Raymond Kurzweil points out that we have been able to create computers that talk with inflection, but not with emotion, that can parse a sentence perfectly and logically, but cannot master the nuances of slang and grammar that we learned in our first 12 years of schooling. In an interview with Stephen Wolfram, Stork and Wolfram discuss the popular educational math software Mathematica, and how it was distributed before HAL's fictional 1997 birthday. The book even devotes a chapter to the possibility of a computer that can lip-read as HAL did in the film.

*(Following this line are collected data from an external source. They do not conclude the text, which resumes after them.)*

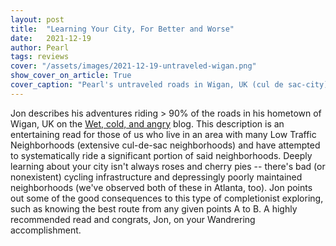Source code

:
 ```yaml
---
layout: post
title:  "Learning Your City, For Better and Worse"
date:   2021-12-19
author: Pearl
tags: reviews
cover: "/assets/images/2021-12-19-untraveled-wigan.png"
show_cover_on_article: True
cover_caption: "Pearl's untraveled roads in Wigan, UK (cul de sac-city)"
---
```


Jon describes his adventures riding > 90% of the roads in his hometown of Wigan, UK on the [Wet, cold, and angry](https://samuriinbred.wordpress.com/2021/12/19/end-of-a-wandrer-era/) blog. This description is an entertaining read for those of us who live in an area with many Low Traffic Neighborhoods (extensive cul-de-sac neighborhoods) and have attempted to systematically ride a significant portion of said neighborhoods. Deeply learning about your city isn't always roses and cherry pies -- there's bad (or nonexistent) cycling infrastructure and depressingly poorly maintained neighborhoods (we've observed both of these in Atlanta, too). Jon points out some of the good consequences to this type of completionist exploring, such as knowing the best route from any given points A to B. A highly recommended read and congrats, Jon, on your Wandrering accomplishment.
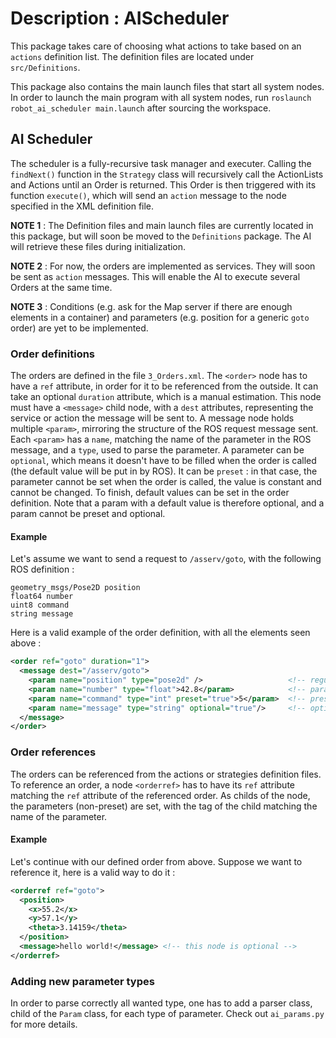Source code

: # Description : AIScheduler

This package takes care of choosing what actions to take based on an `actions` definition list.
The definition files are located under `src/Definitions`.

This package also contains the main launch files that start all system nodes.
In order to launch the main program with all system nodes, run `roslaunch robot_ai_scheduler main.launch` after sourcing the workspace.

## AI Scheduler

The scheduler is a fully-recursive task manager and executer. Calling the `findNext()` function in the `Strategy` class
will recursively call the ActionLists and Actions until an Order is returned. This Order is then triggered with its function
`execute()`, which will send an `action` message to the node specified in the XML definition file.

__NOTE 1__ : The Definition files and main launch files are currently located in this package, but will soon be moved to the `Definitions` package.
The AI will retrieve these files during initialization.

__NOTE 2__ : For now, the orders are implemented as services. They will soon be sent as `action` messages. This will enable the AI to execute several
Orders at the same time.

__NOTE 3__ : Conditions (e.g. ask for the Map server if there are enough elements in a container) and parameters (e.g. position for a generic `goto` order) are
yet to be implemented.

### Order definitions
The orders are defined in the file `3_Orders.xml`. The `<order>` node has to have a `ref` attribute, in order for it to be referenced from the outside. It can take an optional `duration` attribute, which is a manual estimation. This node must have a `<message>` child node, with a `dest` attributes, representing the service or action the message will be sent to. A message node holds multiple `<param>`, mirroring the structure of the ROS request message sent. Each `<param>` has a `name`, matching the name of the parameter in the ROS message, and a `type`, used to parse the parameter. A parameter can be `optional`, which means it doesn't have to be filled when the order is called (the default value will be put in by ROS). It can be `preset` : in that case, the parameter cannot be set when the order is called, the value is constant and cannot be changed. To finish, default values can be set in the order definition. Note that a param with a default value is therefore optional, and a param cannot be preset and optional.

#### Example
Let's assume we want to send a request to `/asserv/goto`, with the following ROS definition :
```
geometry_msgs/Pose2D position
float64 number
uint8 command
string message
```
Here is a valid example of the order definition, with all the elements seen above :
```xml
<order ref="goto" duration="1">
  <message dest="/asserv/goto">
    <param name="position" type="pose2d" />                   <!-- regular parameter, required -->
    <param name="number" type="float">42.8</param>            <!-- parameter with a default value -->
    <param name="command" type="int" preset="true">5</param>  <!-- preset parameter -->
    <param name="message" type="string" optional="true"/>     <!-- optional parameter -->
  </message>
</order>
```

### Order references
The orders can be referenced from the actions or strategies definition files. To reference an order, a node `<orderref>` has to have its `ref` attribute matching the `ref` attribute of the referenced order. As childs of the node, the parameters (non-preset) are set, with the tag of the child matching the name of the parameter.

#### Example
Let's continue with our defined order from above. Suppose we want to reference it, here is a valid way to do it :
```xml
<orderref ref="goto">
  <position>
    <x>55.2</x>
    <y>57.1</y>
    <theta>3.14159</theta>
  </position>
  <message>hello world!</message> <!-- this node is optional -->
</orderref>
```

### Adding new parameter types
In order to parse correctly all wanted type, one has to add a parser class, child of the `Param` class, for each type of parameter. Check out `ai_params.py` for more details.


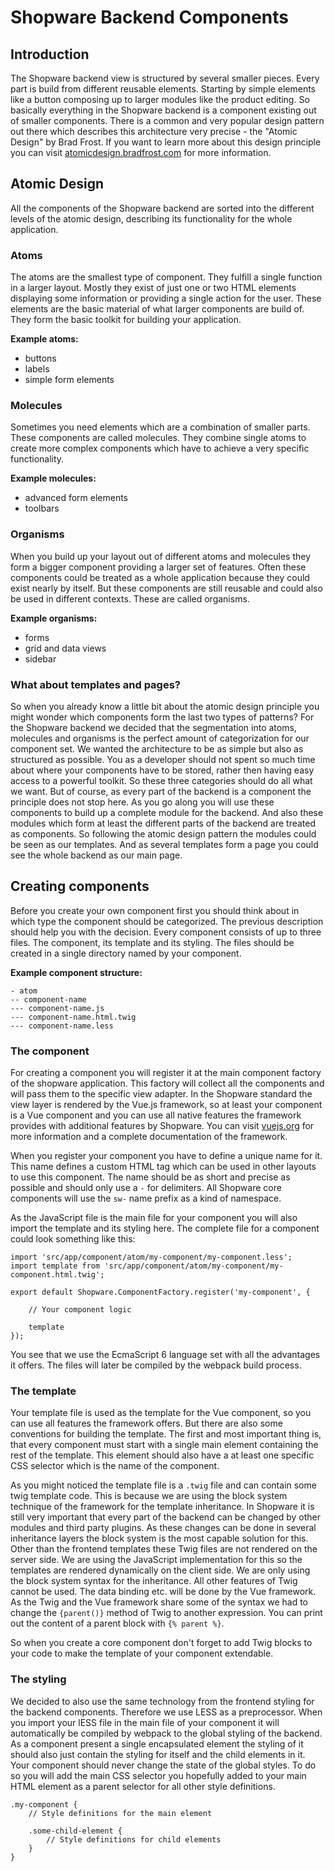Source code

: # Shopware Backend Components

## Introduction
The Shopware backend view is structured by several smaller pieces. Every part is build from different reusable elements. Starting by simple elements like a button composing up to larger modules like the product editing. So basically everything in the Shopware backend is a component existing out of smaller components. There is a common and very popular design pattern out there which describes this architecture very precise - the "Atomic Design" by Brad Frost. If you want to learn more about this design principle you can visit [atomicdesign.bradfrost.com](http://atomicdesign.bradfrost.com/) for more information.

## Atomic Design
All the components of the Shopware backend are sorted into the different levels of the atomic design, describing its functionality for the whole application.

### Atoms
The atoms are the smallest type of component. They fulfill a single function in a larger layout. Mostly they exist of just one or two HTML elements displaying some information or providing a single action for the user. These elements are the basic material of what larger components are build of. They form the basic toolkit for building your application.

**Example atoms:**
- buttons
- labels
- simple form elements

### Molecules
Sometimes you need elements which are a combination of smaller parts. These components are called molecules. They combine single atoms to create more complex components which have to achieve a very specific functionality. 

**Example molecules:**
- advanced form elements
- toolbars

### Organisms
When you build up your layout out of different atoms and molecules they form a bigger component providing a larger set of features. Often these components could be treated as a whole application because they could exist nearly by itself. But these components are still reusable and could also be used in different contexts. These are called organisms.

**Example organisms:**
- forms
- grid and data views
- sidebar

### What about templates and pages?
So when you already know a little bit about the atomic design principle you might wonder which components form the last two types of patterns? For the Shopware backend we decided that the segmentation into atoms, molecules and organisms is the perfect amount of categorization for our component set. We wanted the architecture to be as simple but also as structured as possible. You as a developer should not spent so much time about where your components have to be stored, rather then having easy access to a powerful toolkit. So these three categories should do all what we want. But of course, as every part of the backend is a component the principle does not stop here. As you go along you will use these components to build up a complete module for the backend. And also these modules which form at least the different parts of the backend are treated as components. So following the atomic design pattern the modules could be seen as our templates. And as several templates form a page you could see the whole backend as our main page.

## Creating components
Before you create your own component first you should think about in which type the component should be categorized. The previous description should help you with the decision. Every component consists of up to three files. The component, its template and its styling. The files should be created in a single directory named by your component.

**Example component structure:**
```
- atom
-- component-name
--- component-name.js
--- component-name.html.twig
--- component-name.less
```

### The component
For creating a component you will register it at the main component factory of the shopware application. This factory will collect all the components and will pass them to the specific view adapter. In the Shopware standard the view layer is rendered by the Vue.js framework, so at least your component is a Vue component and you can use all native features the framework provides with additional features by Shopware. You can visit [vuejs.org](https://vuejs.org/) for more information and a complete documentation of the framework.

When you register your component you have to define a unique name for it. This name defines a custom HTML tag which can be used in other layouts to use this component. The name should be as short and precise as possible and should only use a `-` for delimiters. All Shopware core components will use the `sw-` name prefix as a kind of namespace.

As the JavaScript file is the main file for your component you will also import the template and its styling here. The complete file for a component could look something like this:

```
import 'src/app/component/atom/my-component/my-component.less';
import template from 'src/app/component/atom/my-component/my-component.html.twig'; 

export default Shopware.ComponentFactory.register('my-component', {

    // Your component logic

    template
});
```

You see that we use the EcmaScript 6 language set with all the advantages it offers. The files will later be compiled by the webpack build process.

### The template
Your template file is used as the template for the Vue component, so you can use all features the framework offers. But there are also some conventions for building the template. The first and most important thing is, that every component must start with a single main element containing the rest of the template. This element should also have a at least one specific CSS selector which is the name of the component.

As you might noticed the template file is a `.twig` file and can contain some twig template code. This is because we are using the block system technique of the framework for the template inheritance. In Shopware it is still very important that every part of the backend can be changed by other modules and third party plugins. As these changes can be done in several inheritance layers the block system is the most capable solution for this. Other than the frontend templates these Twig files are not rendered on the server side. We are using the JavaScript implementation for this so the templates are rendered dynamically on the client side. We are only using the block system syntax for the inheritance. All other features of Twig cannot be used. The data binding etc. will be done by the Vue framework. As the Twig and the Vue framework share some of the syntax we had to change the `{parent()}` method of Twig to another expression. You can print out the content of a parent block with `{% parent %}`.

So when you create a core component don't forget to add Twig blocks to your code to make the template of your component extendable.

### The styling
We decided to also use the same technology from the frontend styling for the backend components. Therefore we use LESS as a preprocessor. When you import your lESS file in the main file of your component it will automatically be compiled by webpack to the global styling of the backend. As a component present a single encapsulated element the styling of it should also just contain the styling for itself and the child elements in it. Your component should never change the state of the global styles. To do so you will add the main CSS selector you hopefully added to your main HTML element as a parent selector for all other style definitions.

```
.my-component {
    // Style definitions for the main element
    
    .some-child-element {
        // Style definitions for child elements
    }
}
```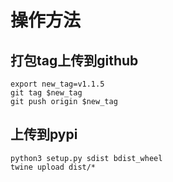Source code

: # 操作方法

## 打包tag上传到github
```shell
export new_tag=v1.1.5
git tag $new_tag
git push origin $new_tag
```

## 上传到pypi
```shell
python3 setup.py sdist bdist_wheel
twine upload dist/*
```
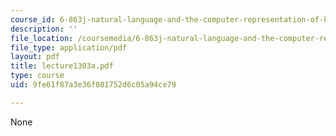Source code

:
```yaml
---
course_id: 6-863j-natural-language-and-the-computer-representation-of-knowledge-spring-2003
description: ''
file_location: /coursemedia/6-863j-natural-language-and-the-computer-representation-of-knowledge-spring-2003/9fe61f87a3e36f081752d6c05a94ce79_lecture1303a.pdf
file_type: application/pdf
layout: pdf
title: lecture1303a.pdf
type: course
uid: 9fe61f87a3e36f081752d6c05a94ce79

---
```

None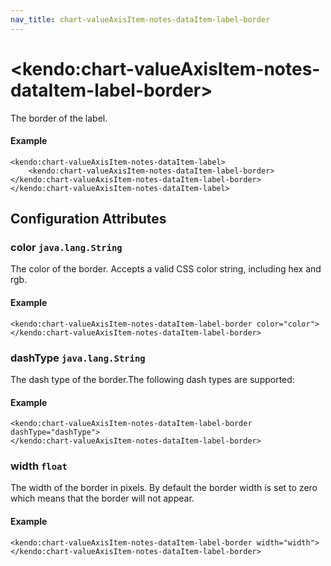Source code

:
 ```yaml
---
nav_title: chart-valueAxisItem-notes-dataItem-label-border
---
```


# \<kendo:chart-valueAxisItem-notes-dataItem-label-border\>

The border of the label.

#### Example
    <kendo:chart-valueAxisItem-notes-dataItem-label>
        <kendo:chart-valueAxisItem-notes-dataItem-label-border></kendo:chart-valueAxisItem-notes-dataItem-label-border>
    </kendo:chart-valueAxisItem-notes-dataItem-label>

## Configuration Attributes

### color `java.lang.String`

The color of the border. Accepts a valid CSS color string, including hex and rgb.

#### Example
    <kendo:chart-valueAxisItem-notes-dataItem-label-border color="color">
    </kendo:chart-valueAxisItem-notes-dataItem-label-border>

### dashType `java.lang.String`

The dash type of the border.The following dash types are supported:

#### Example
    <kendo:chart-valueAxisItem-notes-dataItem-label-border dashType="dashType">
    </kendo:chart-valueAxisItem-notes-dataItem-label-border>

### width `float`

The width of the border in pixels. By default the border width is set to zero which means that the border will not appear.

#### Example
    <kendo:chart-valueAxisItem-notes-dataItem-label-border width="width">
    </kendo:chart-valueAxisItem-notes-dataItem-label-border>


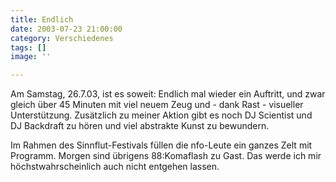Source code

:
```yaml
---
title: Endlich
date: 2003-07-23 21:00:00
category: Verschiedenes
tags: []
image: ''

---
```


Am Samstag, 26.7.03, ist es soweit: Endlich mal wieder ein Auftritt, und zwar gleich über 45 Minuten mit viel neuem Zeug und - dank Rast - visueller Unterstützung. Zusätzlich zu meiner Aktion gibt es noch DJ Scientist und DJ Backdraft zu hören und viel abstrakte Kunst zu bewundern.  

Im Rahmen des Sinnflut-Festivals füllen die nfo-Leute ein ganzes Zelt mit Programm. Morgen sind übrigens 88:Komaflash zu Gast. Das werde ich mir höchstwahrscheinlich auch nicht entgehen lassen.
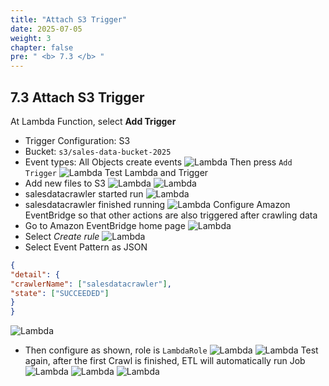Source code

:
 ```yaml
---
title: "Attach S3 Trigger"
date: 2025-07-05
weight: 3
chapter: false
pre: " <b> 7.3 </b> "
---
```


## 7.3 Attach S3 Trigger
At Lambda Function, select **Add Trigger**
- Trigger Configuration: S3
- Bucket: `s3/sales-data-bucket-2025`
- Event types: All Objects create events
![Lambda](../../images/07/073/2.png?featherlight=false&width=90pc)
Then press `Add Trigger`
![Lambda](../../images/07/073/3.png?featherlight=false&width=90pc)
Test Lambda and Trigger
- Add new files to S3
![Lambda](../../images/07/073/4.png?featherlight=false&width=90pc)
![Lambda](../../images/07/073/5.png?featherlight=false&width=90pc)
- salesdatacrawler started run
![Lambda](../../images/07/073/6.png?featherlight=false&width=90pc)
- salesdatacrawler finished running
![Lambda](../../images/07/073/7.png?featherlight=false&width=90pc)
Configure Amazon EventBridge so that other actions are also triggered after crawling data
- Go to Amazon EventBridge home page
![Lambda](../../images/07/073/8.png?featherlight=false&width=90pc)
- Select *Create rule*
![Lambda](../../images/07/073/9.png?featherlight=false&width=90pc)
- Select Event Pattern as JSON
```json
{
"detail": {
"crawlerName": ["salesdatacrawler"],
"state": ["SUCCEEDED"]
}
}
```
![Lambda](../../images/07/073/10.png?featherlight=false&width=90pc)
- Then configure as shown, role is `LambdaRole`
![Lambda](../../images/07/073/11.png?featherlight=false&width=90pc)
![Lambda](../../images/07/073/12.png?featherlight=false&width=90pc)
Test again, after the first Crawl is finished, ETL will automatically run Job
![Lambda](../../images/07/073/13.png?featherlight=false&width=90pc)
![Lambda](../../images/07/073/14.png?featherlight=false&width=90pc)
![Lambda](../../images/07/073/15.png?featherlight=false&width=90pc)

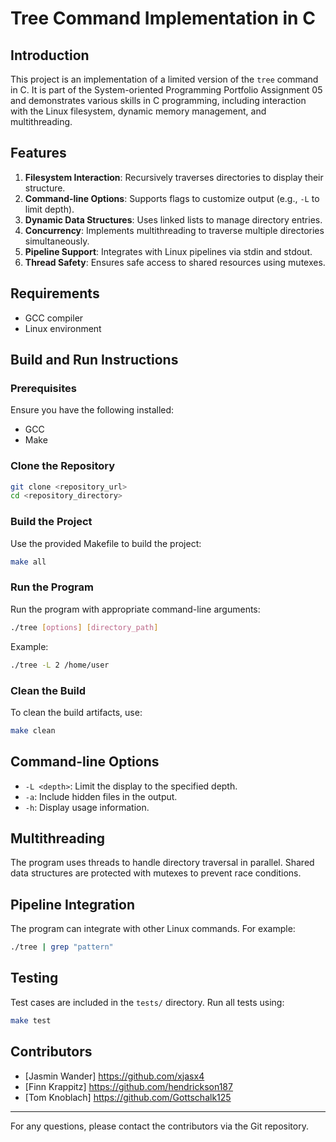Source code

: # Tree Command Implementation in C

## Introduction
This project is an implementation of a limited version of the `tree` command in C. It is part of the System-oriented Programming Portfolio Assignment 05 and demonstrates various skills in C programming, including interaction with the Linux filesystem, dynamic memory management, and multithreading.

## Features
1. **Filesystem Interaction**: Recursively traverses directories to display their structure.
2. **Command-line Options**: Supports flags to customize output (e.g., `-L` to limit depth).
3. **Dynamic Data Structures**: Uses linked lists to manage directory entries.
4. **Concurrency**: Implements multithreading to traverse multiple directories simultaneously.
5. **Pipeline Support**: Integrates with Linux pipelines via stdin and stdout.
6. **Thread Safety**: Ensures safe access to shared resources using mutexes.

## Requirements
- GCC compiler
- Linux environment

## Build and Run Instructions
### Prerequisites
Ensure you have the following installed:
- GCC
- Make

### Clone the Repository
```bash
git clone <repository_url>
cd <repository_directory>
```

### Build the Project
Use the provided Makefile to build the project:
```bash
make all
```

### Run the Program
Run the program with appropriate command-line arguments:
```bash
./tree [options] [directory_path]
```
Example:
```bash
./tree -L 2 /home/user
```

### Clean the Build
To clean the build artifacts, use:
```bash
make clean
```

## Command-line Options
- `-L <depth>`: Limit the display to the specified depth.
- `-a`: Include hidden files in the output.
- `-h`: Display usage information.

## Multithreading
The program uses threads to handle directory traversal in parallel. Shared data structures are protected with mutexes to prevent race conditions.

## Pipeline Integration
The program can integrate with other Linux commands. For example:
```bash
./tree | grep "pattern"
```

## Testing
Test cases are included in the `tests/` directory. Run all tests using:
```bash
make test
```

## Contributors
- [Jasmin Wander] https://github.com/xjasx4
- [Finn Krappitz] https://github.com/hendrickson187
- [Tom Knoblach] https://github.com/Gottschalk125

---

For any questions, please contact the contributors via the Git repository.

Four of the chapters are Dr. Stork's, the remaining by science and film experts such as Arthur C. Clarke, Marvin Minsky, Murray S. Campbell, Joseph Olive, Roger Schank, Douglas Lenat, Rosalind Picard, and Raymond Kurzweil. Each chapter after the first takes an attribute of HAL, as he functioned in the movie, and asks "Could we do this now?" Storks and his colleagues' answers are a resounding, No.

The book asks intriguing questions about the distinctions between human and computer. Various attributes of what it means to be human are broken down and analyzed; Can computers mimic humanity, and if so, to what degree?

Azriel Rosenfeld asks, Can a machine see? Well, not as we can. It may see a numerical array of pixels, but not be able to make sense of it. Can a machine talk with emotion? Well, we have created the computerized voice, but still cannot invent the inflection that makes it humanly responsive. There are humanistic chapters such as Rosalind Picard's "Does HAL cry Digital Tears? Emotion and Computers." When Dave, the last astronaut aboard, figures out HAL has cut Frank Poole adrift, he disassembles his last friend in the universe. HAL, we find, has a fear of death or at least of non-existence. He pleads sadly for Dave not to disassemble him. Douglas Rain, the actor's voice behind HAL, brilliantly portrays a fear of discontinuance that is both terrified and without feeling at the same time.

Murray Campbell writes that we got the chess thing right. The ordeal of chess master Kasparov, who was finally beaten by Deep Blue, is discussed. Alan Turing also wrote a computer chess program, the book mentions, even before he invented a computer. HAL plays chess with human style and insight, even a mistake now and then. Deep Blue merely computes all possible moves of his opponent, no accounting for human error.

What is our fascination with the computer anyway? Stork and his colleagues ask. As Arthur C. Clarke reminds us in the foreward, the first computers were built for warfare in the 1940s. The Z-3 by Konrad Zuse in Nazi Germany, the Mark I by U.S. Navy Commander Howard Aiken, and the Robinson and Collossus computers by Alan Turing and his English colleagues are all examples. Stork and his associates suggest in this darkly entertaining book that perhaps the roots of the Computer Revolution were not so innocent.

After reading this book, I think back to that innocent time in 1969, when 2001 seemed very close and our HAL and mission to Jupiter were not yet here. Perhaps the year, as in George Orwell's 1984, was not really the point of their predictions. If art without knowledge is nothing, as the Latin saying goes, perhaps it is because their relativity is derived equally from the human imagination.